Look again at a human foot:
See anything that looks like a big, heavy stone attached to one end?
The calcaneus, or heel, does to the human foot exactly what a stone does to an atlatl: allows energy to be stored in the lever. Only our heel does it better because, in addition to bowing, it also coils, just like the tibia.
Lets go back to that step we discussed earlier. After the weight of the body is shifted forward and the trailing knee bends, the ankle is compressed into what’s called dorsiflexion. When dorsiflexed, the foot is flattened and the heel is rotated into its lowest energy state, eversion.
As the knee continues to move forward, the foot swings over the ball of the great toe. The calcaneus, like the stone, makes the rear foot more massive than the forefoot, and more resistant to acceleration; once again, this disparity of acceleration creates a bow.
This bow is otherwise known as the arch of your foot.
As the tibia uncoils, releasing all of its stored energy and driving the forward motion of the body, the arch continues to compress. At its maximum potential energy, the heel is coiled tightly into a powerful position called inversion.
When the great toe lifts off the ground, the arch uncoils, firing the trailing leg forward like a cannonball.

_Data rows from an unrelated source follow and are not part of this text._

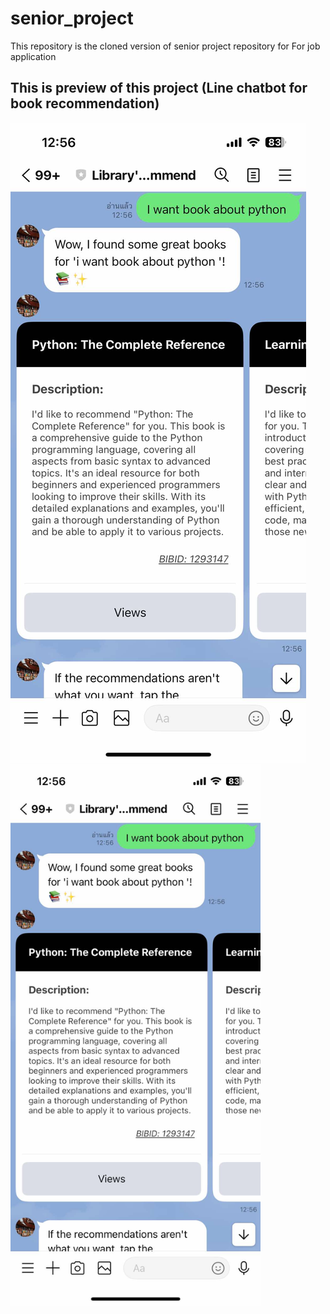 # senior_project
This repository is the cloned version of senior project repository for For job application

## This is preview of this project (Line chatbot for book recommendation)
![Alt text](Picture_Readme/Real_UI_2.jpg)
<img src="Picture_Readme/Real_UI_2.jpg" width="400"/>
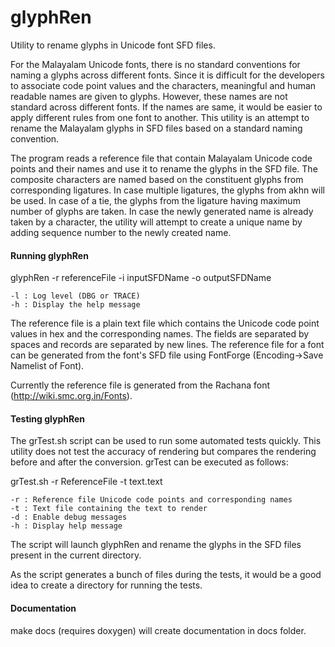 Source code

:glyphRen
========
Utility to rename glyphs in Unicode font SFD files.

For the Malayalam Unicode fonts, there is no standard conventions for naming a glyphs across different fonts. Since it is difficult for the developers to associate code point values and the characters, meaningful and human readable names are given to glyphs. However, these names are not standard across different fonts. If the names are same, it would be easier to apply different rules from one font to another. This utility is an attempt to rename the Malayalam glyphs in SFD files based on a standard naming convention.

The program reads a reference file that contain Malayalam Unicode code points and their names and use it to rename the glyphs in the SFD file. The composite characters are named based on the constituent glyphs from corresponding ligatures. In case multiple ligatures, the glyphs from akhn will be used. In case of a tie, the glyphs from the ligature having maximum number of glyphs are taken. In case the newly generated name is already taken by a character, the utility will attempt to create a unique name by adding sequence number to the newly created name.


#### Running glyphRen
glyphRen -r referenceFile -i inputSFDName -o outputSFDName

	-l : Log level (DBG or TRACE)
	-h : Display the help message

The reference file is a plain text file which contains the Unicode code point values in hex and the corresponding names. The fields are separated by spaces and records are separated by new lines. The reference file for a font can be generated from the font's SFD file using FontForge (Encoding->Save Namelist of Font).

Currently the reference file is generated from the Rachana font (http://wiki.smc.org.in/Fonts).

#### Testing glyphRen

The grTest.sh script can be used to run some automated tests quickly. This utility does not test the accuracy of rendering but compares the rendering before and after the conversion. grTest can be executed as follows:

grTest.sh -r ReferenceFile -t text.text

	-r : Reference file Unicode code points and corresponding names
	-t : Text file containing the text to render
	-d : Enable debug messages
	-h : Display help message

The script will launch glyphRen and rename the glyphs in the SFD files present in the current directory.

As the script generates a bunch of files during the tests, it would be a good idea to create a directory for running the tests.

#### Documentation

make docs (requires doxygen) will create documentation in docs folder.


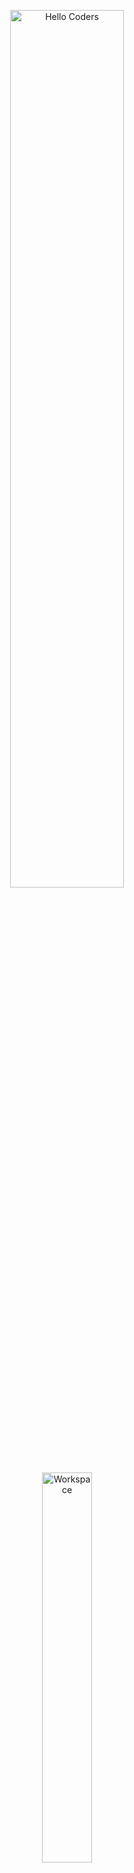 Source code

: <div align="center">

<img src="https://github.com/SP-XD/SP-XD/blob/main/images/hellocoders_rounded.gif?raw=true" alt="Hello Coders" width="60%"/> <br>
<img src="https://github.com/SP-XD/SP-XD/blob/main/images/dev-working_rounded.gif?raw=true" alt="Workspace" width="40%"/><br>

# همام عبدالسلام 🚀

### طالب ومبرمج مبتدئ

![Profile Views](https://komarev.com/ghpvc/?username=HamamAbdelSalam&style=flat&color=blue)
[![GitHub](https://img.shields.io/badge/GitHub-همام عبدالسلام-black?style=flat&logo=github)](https://github.com/HamamAbdelSalam)

</div>

<hr>

## 📚 ما أتعلمه حالياً
- **البرمجة** - Python, Java, C++
- **تطوير الويب** - HTML, CSS, JavaScript
- **قواعد البيانات** - SQL
- **أدوات التطوير** - Git, GitHub

## 🛠️ التقنيات والأدوات
![Python](https://img.shields.io/badge/Python-3776AB?style=flat&logo=python&logoColor=white)
![Java](https://img.shields.io/badge/Java-ED8B00?style=flat&logo=java&logoColor=white)
![HTML](https://img.shields.io/badge/HTML5-E34F26?style=flat&logo=html5&logoColor=white)
![CSS](https://img.shields.io/badge/CSS3-1572B6?style=flat&logo=css3&logoColor=white)
![JavaScript](https://img.shields.io/badge/JavaScript-F7DF1E?style=flat&logo=javascript&logoColor=black)
![Git](https://img.shields.io/badge/Git-F05032?style=flat&logo=git&logoColor=white)
![VS Code](https://img.shields.io/badge/VS_Code-007ACC?style=flat&logo=visual-studio-code&logoColor=white)

## 📈 إحصائيات GitHub
<div align="center">
  
![همام's GitHub stats](https://github-readme-stats.vercel.app/api?username=HamamAbdelSalam&show_icons=true&theme=radical)
![أكثر اللغات استخداماً](https://github-readme-stats.vercel.app/api/top-langs/?username=HamamAbdelSalam&layout=compact&theme=radical)

</div>

## 🌱 أهدافي
- [ ] إتقان لغة Python
- [ ] بناء أول مشروع كامل
- [ ] تعلم تطوير الويب
- [ ] المشاركة في مشاريع مفتوحة المصدر

## 📫 كيف تصل إلي
- **Email**: your-email@example.com
- **LinkedIn**: [همام عبدالسلام](https://linkedin.com/in/yourprofile)

## 💡 حقيقة ممتعة
> "أول برنامج كتبته في حياتي كان 'Hello World' والآن أحلم ببرامج تغير العالم! 🌍"

<div align="center">

### "الرحلة الألف ميل تبدأ بخطوة" - وأنا قد بدأت الخطوة الأولى! 🚀

</div>
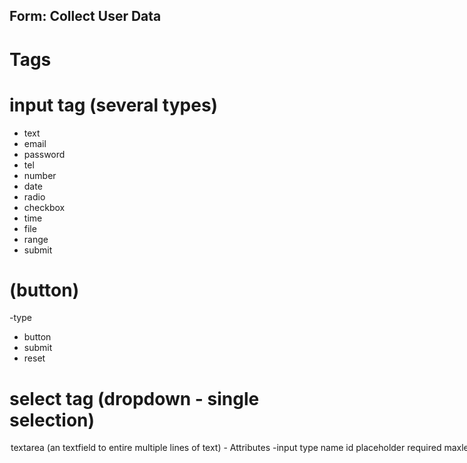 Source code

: ## Form: Collect User Data

# Tags
# input tag (several types)
- text
- email
- password
- tel
- number
- date
- radio
- checkbox
- time
- file
- range
- submit

# (button)
-type
  - button
  - submit
  - reset

# select tag (dropdown - single selection)
<option>

# textarea (an textfield to entire multiple lines of text)

# - Attributes
   -input
   - type
   - name
   - id
   - placeholder
   - required
   - maxlength
   - value
   - step
   - rows
   - cols
   - disabled
   - autocomplete

   label 
   - (gives information to the browser about the input fields to maintain cleaner code)

   form tag attributes (Link your client form to the server (backend))

   - method (HTTP method) (CRUD Operations)
   - POST (create)
   - GET (Read)
   - PUT/PATCH (Update)
   - DELETE (delete)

When it lands, arch flattened, heel everted, it’s prepared to catch the weight of the body and absorb all those free ground forces and start the process again.
And while this is incredibly cool, all by itself, the real genius of the human skeleton is not that it can harness huge amounts of free energy to accelerate the body through space, but that it can do so repeatedly. Built into the system is its own retrieval mechanism, storing just enough energy from each step to prepare for the next one.
You can throw a spear once. A healthy, active adult takes around 10,000 steps a day.
So the next time you think taking a walk is a boring form of exercise, keep in mind that the structures that allow you to walk are some of the most elegantly designed energy storage devices you’ve probably ever used. Every step you take contains more power—totally irrespective of the strength of your muscles—than hurling a spear over two and half football fields.